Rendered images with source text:
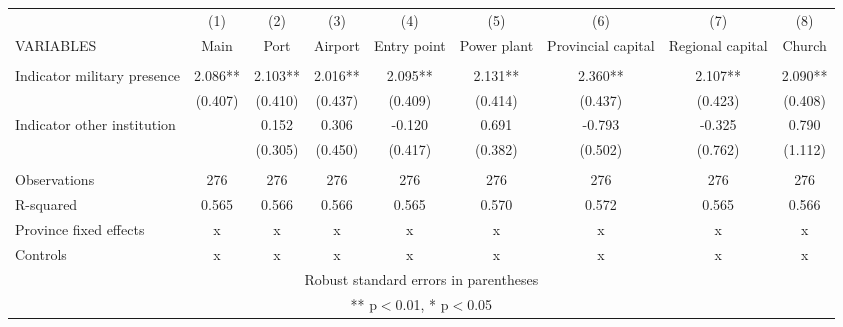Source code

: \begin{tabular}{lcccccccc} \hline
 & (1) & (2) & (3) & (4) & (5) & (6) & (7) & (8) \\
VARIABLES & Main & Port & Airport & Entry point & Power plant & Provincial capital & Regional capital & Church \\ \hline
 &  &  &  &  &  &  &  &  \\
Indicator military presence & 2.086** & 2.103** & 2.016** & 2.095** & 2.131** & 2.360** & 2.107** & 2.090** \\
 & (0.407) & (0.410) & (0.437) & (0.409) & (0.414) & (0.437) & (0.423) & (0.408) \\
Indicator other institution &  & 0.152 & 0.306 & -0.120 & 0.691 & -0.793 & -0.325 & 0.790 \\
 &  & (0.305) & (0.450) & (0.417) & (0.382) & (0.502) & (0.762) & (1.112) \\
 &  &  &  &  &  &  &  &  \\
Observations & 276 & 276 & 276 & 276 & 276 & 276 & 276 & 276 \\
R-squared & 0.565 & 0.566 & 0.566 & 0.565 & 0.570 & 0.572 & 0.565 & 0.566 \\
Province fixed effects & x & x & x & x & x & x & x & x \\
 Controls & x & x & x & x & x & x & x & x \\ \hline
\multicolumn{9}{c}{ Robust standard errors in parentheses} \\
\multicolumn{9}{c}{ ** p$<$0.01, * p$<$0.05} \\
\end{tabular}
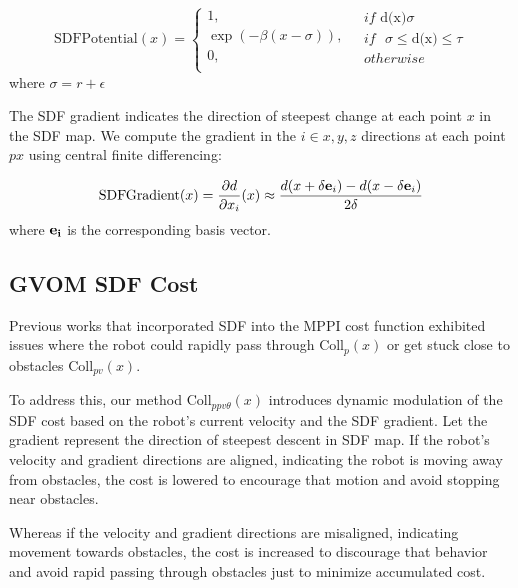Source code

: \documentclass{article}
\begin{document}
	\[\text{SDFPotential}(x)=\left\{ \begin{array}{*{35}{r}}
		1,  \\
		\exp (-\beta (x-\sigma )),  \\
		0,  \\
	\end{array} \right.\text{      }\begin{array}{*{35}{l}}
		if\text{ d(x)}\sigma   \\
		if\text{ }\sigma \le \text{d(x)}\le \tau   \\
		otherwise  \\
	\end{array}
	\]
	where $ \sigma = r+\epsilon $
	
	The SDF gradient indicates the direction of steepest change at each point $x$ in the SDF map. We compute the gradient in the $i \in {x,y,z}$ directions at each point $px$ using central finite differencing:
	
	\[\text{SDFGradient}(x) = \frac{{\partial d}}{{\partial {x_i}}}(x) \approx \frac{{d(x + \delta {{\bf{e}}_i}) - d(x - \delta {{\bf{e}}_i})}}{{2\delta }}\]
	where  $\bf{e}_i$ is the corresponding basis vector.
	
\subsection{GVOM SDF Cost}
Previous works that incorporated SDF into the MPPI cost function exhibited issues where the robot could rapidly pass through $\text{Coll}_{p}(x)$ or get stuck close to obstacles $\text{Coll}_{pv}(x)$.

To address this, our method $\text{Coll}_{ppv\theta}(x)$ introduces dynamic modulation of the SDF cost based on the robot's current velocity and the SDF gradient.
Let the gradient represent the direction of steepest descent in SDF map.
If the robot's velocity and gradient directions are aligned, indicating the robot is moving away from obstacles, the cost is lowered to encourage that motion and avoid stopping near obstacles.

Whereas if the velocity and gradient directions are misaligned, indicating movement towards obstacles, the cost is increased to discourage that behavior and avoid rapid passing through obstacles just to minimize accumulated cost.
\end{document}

==

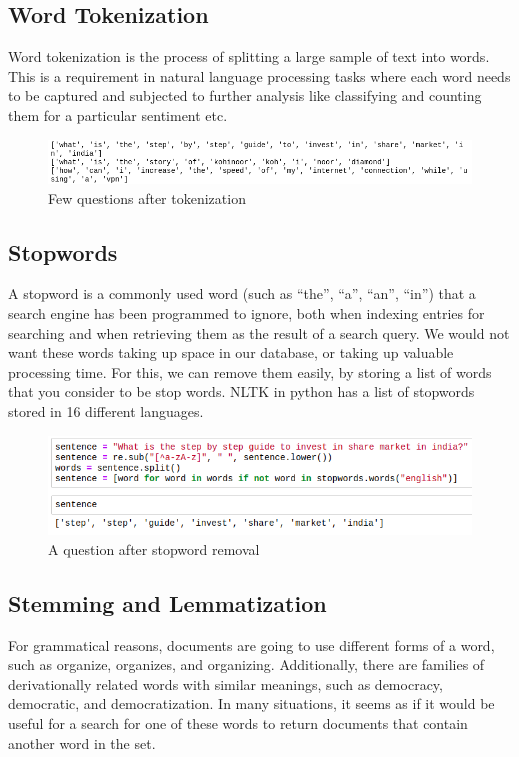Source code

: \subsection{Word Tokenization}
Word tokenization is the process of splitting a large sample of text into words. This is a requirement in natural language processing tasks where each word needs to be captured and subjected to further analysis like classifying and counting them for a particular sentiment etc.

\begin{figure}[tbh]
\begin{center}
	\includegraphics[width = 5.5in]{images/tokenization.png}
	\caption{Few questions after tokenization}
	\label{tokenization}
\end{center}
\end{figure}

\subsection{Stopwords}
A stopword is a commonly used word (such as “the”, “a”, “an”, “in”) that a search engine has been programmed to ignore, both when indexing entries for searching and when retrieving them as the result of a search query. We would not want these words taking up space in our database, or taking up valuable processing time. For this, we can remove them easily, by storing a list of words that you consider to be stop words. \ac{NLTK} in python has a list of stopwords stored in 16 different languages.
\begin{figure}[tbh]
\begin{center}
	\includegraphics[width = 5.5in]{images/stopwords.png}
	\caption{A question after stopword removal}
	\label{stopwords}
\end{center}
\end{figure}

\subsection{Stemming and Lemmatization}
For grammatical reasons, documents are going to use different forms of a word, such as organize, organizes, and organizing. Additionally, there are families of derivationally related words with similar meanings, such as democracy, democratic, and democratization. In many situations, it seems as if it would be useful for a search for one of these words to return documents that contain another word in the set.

ASSIGNMENT: The lines above from the one with "question after stopword" through the one with "For grammatical reasons, documents" are to be duplicated exactly, ends included, with nothing added.

RESPONSE BOX:
	\caption{A question after stopword removal}
	\label{stopwords}
\end{center}
\end{figure}

\subsection{Stemming and Lemmatization}
For grammatical reasons, documents are going to use different forms of a word, such as organize, organizes, and organizing. Additionally, there are families of derivationally related words with similar meanings, such as democracy, democratic, and democratization. In many situations, it seems as if it would be useful for a search for one of these words to return documents that contain another word in the set.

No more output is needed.